The EUR/USD pair fell on Wednesday due to the strengthening of the US dollar. This week's data from the US will determine volatility and price direction.
Possible technical scenarios:
The EUR/USD pair hit the resistance level of 1.0888 this week and has since retreated. From its current level, the price has room to move down to the support level of 1.0801.
Fundamental drivers of volatility:
The dollar, which remains the primary driver of EUR/USD volatility this week, strengthened by Wednesday, recovering from Monday's losses. This was bolstered by rising expectations that the Federal Reserve will not cut rates until the end of the year.
The dollar also gained due to higher Treasury yields following an unsuccessful auction of two-year and five-year securities, raising concerns about demand for US government debt.
Aside from that, investors were surprised by a sharp increase in the US consumer confidence index for May, which economists had predicted would decline for the fourth consecutive month, especially after weak results from a similar University of Michigan survey on Friday.
This has led to speculation about the economy's strength and significant inflation pressures, complicating the Fed's policy forecasts. According to CME Group's FedWatch Tool, traders now estimate a 44% chance of at least a quarter-point interest rate cut by September, following the latest data.

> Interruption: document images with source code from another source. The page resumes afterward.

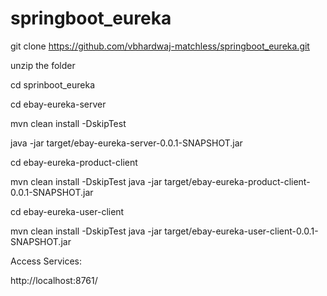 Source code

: # springboot_eureka

git clone https://github.com/vbhardwaj-matchless/springboot_eureka.git 

unzip the folder

cd sprinboot_eureka

cd ebay-eureka-server

mvn clean install -DskipTest

java -jar target/ebay-eureka-server-0.0.1-SNAPSHOT.jar

cd ebay-eureka-product-client

mvn clean install -DskipTest
java -jar target/ebay-eureka-product-client-0.0.1-SNAPSHOT.jar


cd ebay-eureka-user-client

mvn clean install -DskipTest
java -jar target/ebay-eureka-user-client-0.0.1-SNAPSHOT.jar


Access Services:

http://localhost:8761/
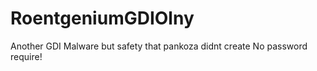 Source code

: # RoentgeniumGDIOlny

Another GDI Malware but safety that pankoza didnt create No password require!
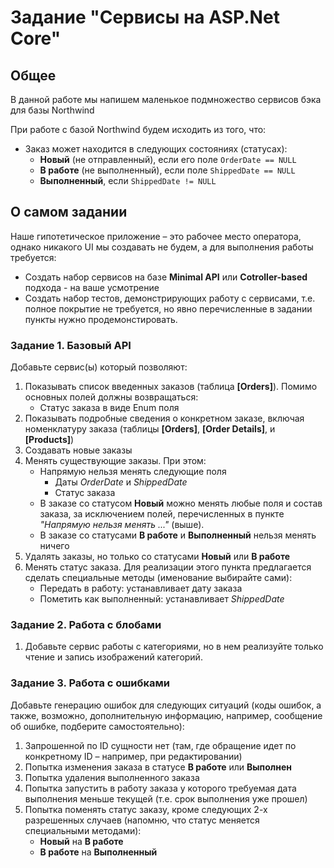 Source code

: # Задание "Сервисы на ASP.Net Core"

## Общее

В данной работе мы напишем маленькое подмножество сервисов бэка для базы Northwind

При работе с базой Northwind будем исходить из того, что:
- Заказ может находится в следующих состояниях (статусах):
    - **Новый** (не отправленный), если его поле `OrderDate == NULL`
    - **В работе** (не выполненный), если поле `ShippedDate == NULL`
    - **Выполненный**, если `ShippedDate != NULL`

## О самом задании
Наше гипотетическое приложение – это рабочее место оператора, однако никакого UI мы создавать не будем, а для выполнения работы требуется:
- Создать набор сервисов на базе **Minimal API** или **Cotroller-based** подхода - на ваше усмотрение
- Создать набор тестов, демонстрирующих работу с сервисами, т.е. полное покрытие не требуется, но явно перечисленные в задании пункты нужно продемонстировать.

### Задание 1. Базовый API 
Добавьте сервис(ы) который позволяют:
1. Показывать список введенных заказов (таблица **[Orders]**). Помимо основных полей должны возвращаться:
   - Статус заказа в виде Enum поля
2. Показывать подробные сведения о конкретном заказе, включая номенклатуру заказа (таблицы **[Orders]**, **[Order Details]**, и **[Products]**)
3. Создавать новые заказы
4. Менять существующие заказы. При этом:
   - Напрямую нельзя менять следующие поля
      - Даты *OrderDate* и *ShippedDate*
      - Статус заказа
   - В заказе со статусом **Новый** можно менять любые поля и состав заказа, за исключением полей, перечисленных в пункте *"Напрямую нельзя менять ..."* (выше).
   - В заказе со статусами **В работе** и **Выполненный** нельзя менять ничего
5. Удалять заказы, но только со статусами **Новый** или **В работе**
6. Менять статус заказа. Для реализации этого пункта предлагается сделать специальные методы (именование выбирайте сами):
   - Передать в работу: устанавливает дату заказа
   - Пометить как выполненный: устанавливает *ShippedDate*

### Задание 2. Работа с блобами
1.	Добавьте сервис работы с категориями, но в нем реализуйте только чтение и запись изображений категорий. 

### Задание 3. Работа с ошибками
Добавьте генерацию ошибок для следующих ситуаций (коды ошибок, а также, возможно, дополнительную информацию, например, сообщение об ошибке, подберите самостоятельно):
1.	Запрошенной по ID сущности нет (там, где обращение идет по конкретному ID – например, при редактировании)
2. Попытка изменения заказа в статусе **В работе** или **Выполнен**
3. Попытка удаления выполненного заказа
4. Попытка запустить в работу заказа у которого требуемая дата выполнения меньше текущей (т.е. срок выполнения уже прошел)
5.	Попытка поменять статус заказу, кроме следующих 2-х разрешенных случаев (напомню, что статус меняется специальными методами):
    - **Новый** на **В работе**
    - **В работе** на **Выполненный**
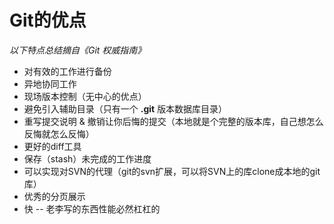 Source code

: # Git的优点

*以下特点总结摘自《Git 权威指南》*

* 对有效的工作进行备份
* 异地协同工作
* 现场版本控制（无中心的优点）
* 避免引入辅助目录（只有一个 **.git** 版本数据库目录）
* 重写提交说明 & 撤销让你后悔的提交（本地就是个完整的版本库，自己想怎么反悔就怎么反悔）
* 更好的diff工具
* 保存（stash）未完成的工作进度
* 可以实现对SVN的代理（git的svn扩展，可以将SVN上的库clone成本地的git库）
* 优秀的分页展示
* 快 -- 老李写的东西性能必然杠杠的

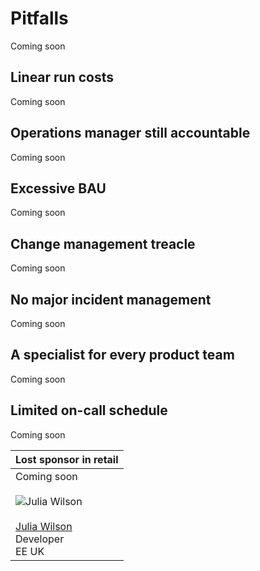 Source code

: # Pitfalls

Coming soon

## Linear run costs

Coming soon

## Operations manager still accountable

Coming soon

## Excessive BAU

Coming soon

## Change management treacle

Coming soon

## No major incident management

Coming soon

## A specialist for every product team

Coming soon

## Limited on-call schedule

Coming soon

|Lost sponsor in retail|
|---|
|Coming soon<br><br>![Julia Wilson](../.gitbook/assets/practices/julia-wilson.jpg)<br><br>[Julia Wilson](https://www.linkedin.com/in/julia-l-wilson/)<br>Developer<br>EE UK| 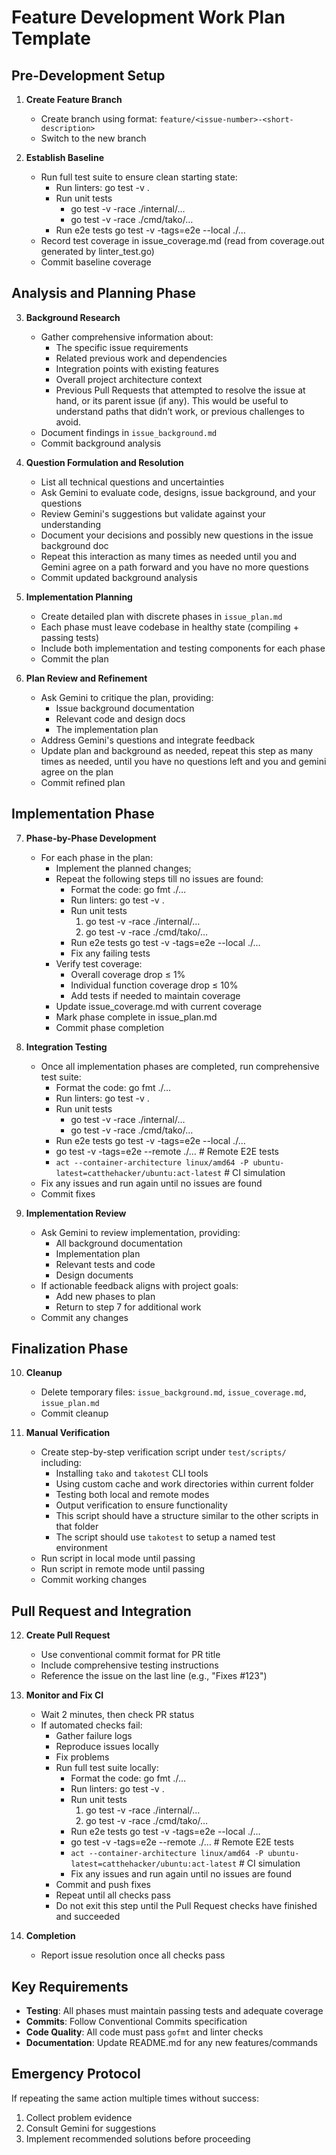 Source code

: # Feature Development Work Plan Template

## Pre-Development Setup

1. **Create Feature Branch**  
     
   - Create branch using format: `feature/<issue-number>-<short-description>`  
   - Switch to the new branch

   

2. **Establish Baseline**  
     
   - Run full test suite to ensure clean starting state:  
     - Run linters: go test  \-v .  
     - Run unit tests  
       - go test \-v \-race ./internal/…  
       - go test \-v \-race ./cmd/tako/…  
     - Run e2e tests go test \-v \-tags=e2e \--local ./…  
   - Record test coverage in issue\_coverage.md (read from coverage.out generated by linter\_test.go)  
   - Commit baseline coverage

## Analysis and Planning Phase

3. **Background Research**  
     
   - Gather comprehensive information about:  
     - The specific issue requirements  
     - Related previous work and dependencies  
     - Integration points with existing features  
     - Overall project architecture context  
     - Previous Pull Requests that attempted to resolve the issue at hand, or its parent issue (if any). This would be useful to understand paths that didn’t work, or previous challenges to avoid.  
   - Document findings in `issue_background.md`  
   - Commit background analysis

   

4. **Question Formulation and Resolution**  
     
   - List all technical questions and uncertainties  
   - Ask Gemini to evaluate code, designs, issue background, and your questions  
   - Review Gemini's suggestions but validate against your understanding  
   - Document your decisions and possibly new questions in the issue background doc  
   - Repeat this interaction as many times as needed until you and Gemini agree on a path forward and you have no more questions  
   - Commit updated background analysis

   

5. **Implementation Planning**  
     
   - Create detailed plan with discrete phases in `issue_plan.md`  
   - Each phase must leave codebase in healthy state (compiling \+ passing tests)  
   - Include both implementation and testing components for each phase  
   - Commit the plan

   

6. **Plan Review and Refinement**  
     
   - Ask Gemini to critique the plan, providing:  
     - Issue background documentation  
     - Relevant code and design docs  
     - The implementation plan  
   - Address Gemini's questions and integrate feedback  
   - Update plan and background as needed, repeat this step as many times as needed, until you have no questions left and you and gemini agree on the plan  
   - Commit refined plan

## Implementation Phase

7. **Phase-by-Phase Development**  
     
   - For each phase in the plan:  
     - Implement the planned changes;  
     - Repeat the following steps till no issues are found:  
       - Format the code: go fmt ./…  
       - Run linters: go test  \-v .  
       - Run unit tests  
         1. go test \-v \-race ./internal/…  
         2. go test \-v \-race ./cmd/tako/…  
       - Run e2e tests go test \-v \-tags=e2e \--local ./…  
       - Fix any failing tests  
     - Verify test coverage:  
       - Overall coverage drop ≤ 1%  
       - Individual function coverage drop ≤ 10%  
       - Add tests if needed to maintain coverage  
     - Update issue\_coverage.md with current coverage  
     - Mark phase complete in issue\_plan.md  
     - Commit phase completion

   

8. **Integration Testing**  
     
   - Once all implementation phases are completed, run comprehensive test suite:  
     - Format the code: go fmt ./…  
     - Run linters: go test  \-v .  
     - Run unit tests  
       - go test \-v \-race ./internal/…  
       - go test \-v \-race ./cmd/tako/…  
     - Run e2e tests go test \-v \-tags=e2e \--local ./…  
     - go test \-v \-tags=e2e \--remote ./…  \# Remote E2E tests  
     - `act --container-architecture linux/amd64 -P ubuntu-latest=catthehacker/ubuntu:act-latest`  \# CI simulation  
   - Fix any issues and run again until no issues are found  
   - Commit fixes

   

9. **Implementation Review**  
   - Ask Gemini to review implementation, providing:  
     - All background documentation  
     - Implementation plan  
     - Relevant tests and code  
     - Design documents  
   - If actionable feedback aligns with project goals:  
     - Add new phases to plan  
     - Return to step 7 for additional work  
   - Commit any changes

## Finalization Phase

10. **Cleanup**  
      
    - Delete temporary files: `issue_background.md`, `issue_coverage.md`, `issue_plan.md`  
    - Commit cleanup

    

11. **Manual Verification**  
    - Create step-by-step verification script under `test/scripts/` including:  
      - Installing `tako` and `takotest` CLI tools  
      - Using custom cache and work directories within current folder  
      - Testing both local and remote modes  
      - Output verification to ensure functionality  
      - This script should have a structure similar to the other scripts in that folder  
      - The script should use `takotest` to setup a named test environment  
    - Run script in local mode until passing  
    - Run script in remote mode until passing  
    - Commit working changes

## Pull Request and Integration

12. **Create Pull Request**  
      
    - Use conventional commit format for PR title  
    - Include comprehensive testing instructions  
    - Reference the issue on the last line (e.g., "Fixes \#123")

    

13. **Monitor and Fix CI**  
      
    - Wait 2 minutes, then check PR status  
    - If automated checks fail:  
      - Gather failure logs  
      - Reproduce issues locally  
      - Fix problems  
      - Run full test suite locally:  
        - Format the code: go fmt ./…  
        - Run linters: go test  \-v .  
        - Run unit tests  
          1. go test \-v \-race ./internal/…  
          2. go test \-v \-race ./cmd/tako/…  
        - Run e2e tests go test \-v \-tags=e2e \--local ./…  
        - go test \-v \-tags=e2e \--remote ./…  \# Remote E2E tests  
        - `act --container-architecture linux/amd64 -P ubuntu-latest=catthehacker/ubuntu:act-latest`  \# CI simulation  
        - Fix any issues and run again until no issues are found  
      - Commit and push fixes  
      - Repeat until all checks pass  
      - Do not exit this step until the Pull Request checks have finished and succeeded

    

14. **Completion**  
      
    - Report issue resolution once all checks pass

## Key Requirements

- **Testing**: All phases must maintain passing tests and adequate coverage  
- **Commits**: Follow Conventional Commits specification  
- **Code Quality**: All code must pass `gofmt` and linter checks  
- **Documentation**: Update README.md for any new features/commands

## Emergency Protocol

If repeating the same action multiple times without success:

1. Collect problem evidence  
2. Consult Gemini for suggestions  
3. Implement recommended solutions before proceeding
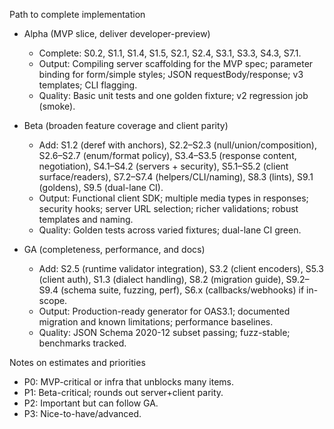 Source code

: Path to complete implementation
- Alpha (MVP slice, deliver developer-preview)
  - Complete: S0.2, S1.1, S1.4, S1.5, S2.1, S2.4, S3.1, S3.3, S4.3, S7.1.
  - Output: Compiling server scaffolding for the MVP spec; parameter binding for form/simple styles; JSON requestBody/response; v3 templates; CLI flagging.
  - Quality: Basic unit tests and one golden fixture; v2 regression job (smoke).

- Beta (broaden feature coverage and client parity)
  - Add: S1.2 (deref with anchors), S2.2–S2.3 (null/union/composition), S2.6–S2.7 (enum/format policy), S3.4–S3.5 (response content, negotiation), S4.1–S4.2 (servers + security), S5.1–S5.2 (client surface/readers), S7.2–S7.4 (helpers/CLI/naming), S8.3 (lints), S9.1 (goldens), S9.5 (dual-lane CI).
  - Output: Functional client SDK; multiple media types in responses; security hooks; server URL selection; richer validations; robust templates and naming.
  - Quality: Golden tests across varied fixtures; dual-lane CI green.

- GA (completeness, performance, and docs)
  - Add: S2.5 (runtime validator integration), S3.2 (client encoders), S5.3 (client auth), S1.3 (dialect handling), S8.2 (migration guide), S9.2–S9.4 (schema suite, fuzzing, perf), S6.x (callbacks/webhooks) if in-scope.
  - Output: Production-ready generator for OAS3.1; documented migration and known limitations; performance baselines.
  - Quality: JSON Schema 2020-12 subset passing; fuzz-stable; benchmarks tracked.

Notes on estimates and priorities
- P0: MVP-critical or infra that unblocks many items.
- P1: Beta-critical; rounds out server+client parity.
- P2: Important but can follow GA.
- P3: Nice-to-have/advanced.
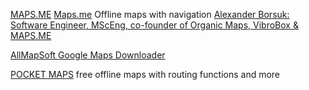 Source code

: 
[MAPS.ME](https://github.com/mapsme/omim)
[Maps.me](http://maps.me/)
Offline maps with navigation
[Alexander Borsuk: Software Engineer, MScEng, co-founder of Organic Maps, VibroBox & MAPS.ME](https://alex.bio/)

[AllMapSoft Google Maps Downloader](http://www.allmapsoft.com/gmd)

[POCKET MAPS](https://github.com/junjunguo/PocketMaps)
free offline maps with routing functions and more
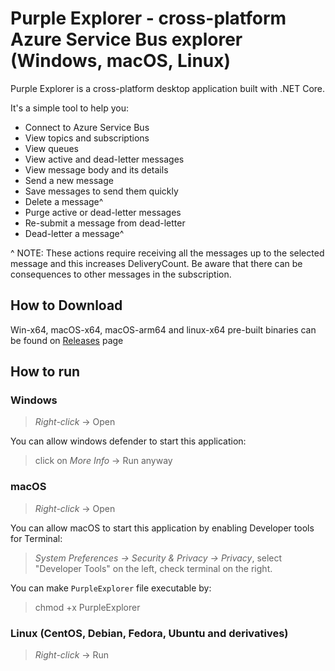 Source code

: # Purple Explorer - cross-platform Azure Service Bus explorer (Windows, macOS, Linux)

Purple Explorer is a cross-platform desktop application built with .NET Core. 

It's a simple tool to help you: 
* Connect to Azure Service Bus
* View topics and subscriptions
* View queues
* View active and dead-letter messages
* View message body and its details
* Send a new message
* Save messages to send them quickly
* Delete a message^
* Purge active or dead-letter messages
* Re-submit a message from dead-letter
* Dead-letter a message^

\^ NOTE: These actions require receiving all the messages up to the selected message and this increases DeliveryCount. Be aware that there can be consequences to other messages in the subscription.

## How to Download
Win-x64, macOS-x64, macOS-arm64 and linux-x64 pre-built binaries can be found on [Releases](https://github.com/telstrapurple/PurpleExplorer/releases) page

## How to run
### Windows
> _Right-click_ -> Open

You can allow windows defender to start this application:
> click on _More Info_ -> Run anyway

### macOS
> _Right-click_ -> Open

You can allow macOS to start this application by enabling Developer tools for Terminal:
> _System Preferences -> Security & Privacy -> Privacy_, select "Developer Tools" on the left, check terminal on the right.

You can make `PurpleExplorer` file executable by:
> chmod +x PurpleExplorer

### Linux (CentOS, Debian, Fedora, Ubuntu and derivatives)
> _Right-click_ -> Run
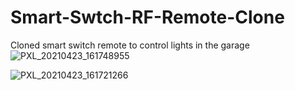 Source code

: # Smart-Swtch-RF-Remote-Clone
Cloned smart switch remote to control lights in the garage
![PXL_20210423_161748955](https://user-images.githubusercontent.com/4491861/125824265-f2bb669b-fca7-4e35-a6e4-8af028efd419.jpg)

![PXL_20210423_161721266](https://user-images.githubusercontent.com/4491861/125824217-72fb09b4-bc6c-4266-8c02-dcadcbc973e6.jpg)
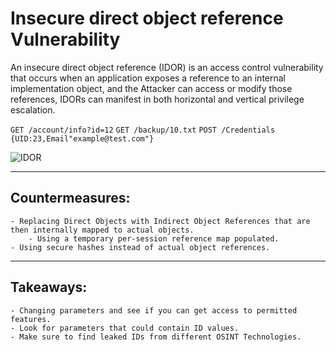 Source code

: # Insecure direct object reference Vulnerability

An insecure direct object reference (IDOR) is an access control vulnerability that occurs when an application exposes a reference to an internal implementation object, and the Attacker can access or modify those references, IDORs can manifest in both horizontal and vertical privilege escalation.


`GET /account/info?id=12`
`GET /backup/10.txt`
`POST /Credentials
	{UID:23,Email"example@test.com"}
`

![IDOR](https://securiumsolutions.com/blog/wp-content/uploads/2020/11/idor-1024x512.png)

***

## Countermeasures:

	- Replacing Direct Objects with Indirect Object References that are then internally mapped to actual objects.
		- Using a temporary per-session reference map populated.
	- Using secure hashes instead of actual object references.

***

## Takeaways: 

	- Changing parameters and see if you can get access to permitted features.
	- Look for parameters that could contain ID values.
	- Make sure to find leaked IDs from different OSINT Technologies.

Intraday technical picture:
As evidenced by the 4H chart of the EUR/USD pair, the price is testing the local support at 1.0843, marked with a dotted line. A breakout and consolidation below this level will pave the way for the price to reach the next target of 1.0801.
The GBP/USD pair's growth this week was interrupted by the strengthening of the US dollar. With no planned volatility catalysts from the UK, the US dollar will be decisive for the pair's dynamics this week.
Potential technical scenarios:
As we can see on the daily chart, the GBPUSD pair turned down from the resistance range between 1.2656 and 1.2792. The targets for reduction are the support levels of 1.2708 and 1.2656.
Fundamental drivers of volatility:
The strengthening of the US dollar, driven by rising US government bond yields and reduced expectations for easing the Fed's monetary policy, is putting pressure on the GBP/USD pair.
With no significant macroeconomic statistics expected from the UK this week, the dynamics of the US dollar will be the key factor for the pair.
Key US reports will be released on Thursday and Friday, with market participants focusing on GDP data and personal consumption expenditure statistics, an important inflation indicator that could clarify the prospects for a Fed rate cut.
Intraday technical analysis:
Judging by the unfolding situation on the 4H chart, the GBP/USD pair retreated from the resistance of the ascending channel, creating technical conditions for a decline to the levels of 1.2708 and 1.2656 from the current horizontal resistance of 1.2792.
The growth of the USD/JPY pair, driven by the significant interest rate difference between the Federal Reserve and the Bank of Japan, has stalled but could resume at any time, as the pair has room to reach April's highs.
Possible technical scenarios:
The daily chart demonstrates that the USD/JPY price is putting the resistance of the sideways range between 154.83 and 157.10 to the test. If the price exits upwards and consolidates above 157.10, it could rise to the psychological level of 160 yen per dollar. Alternatively, a pullback to the support level at 154.83 is possible.
Fundamental drivers of volatility:
The USD/JPY pair is consolidating in a narrow range this week, balancing between the pressure from a rising US dollar and concerns about potential intervention from Japanese authorities.
Ultra-low rates from the Bank of Japan, combined with high rates from the Federal Reserve, make the Japanese yen attractive for carry trade strategies, leading to its decline.
Intraday technical picture:
On the four-hour chart, the USD/JPY pair continues to grow smoothly after exiting upward from a symmetrical triangle. This pattern suggests potential growth above the resistance level of 157.10, targeting 160 yen per dollar.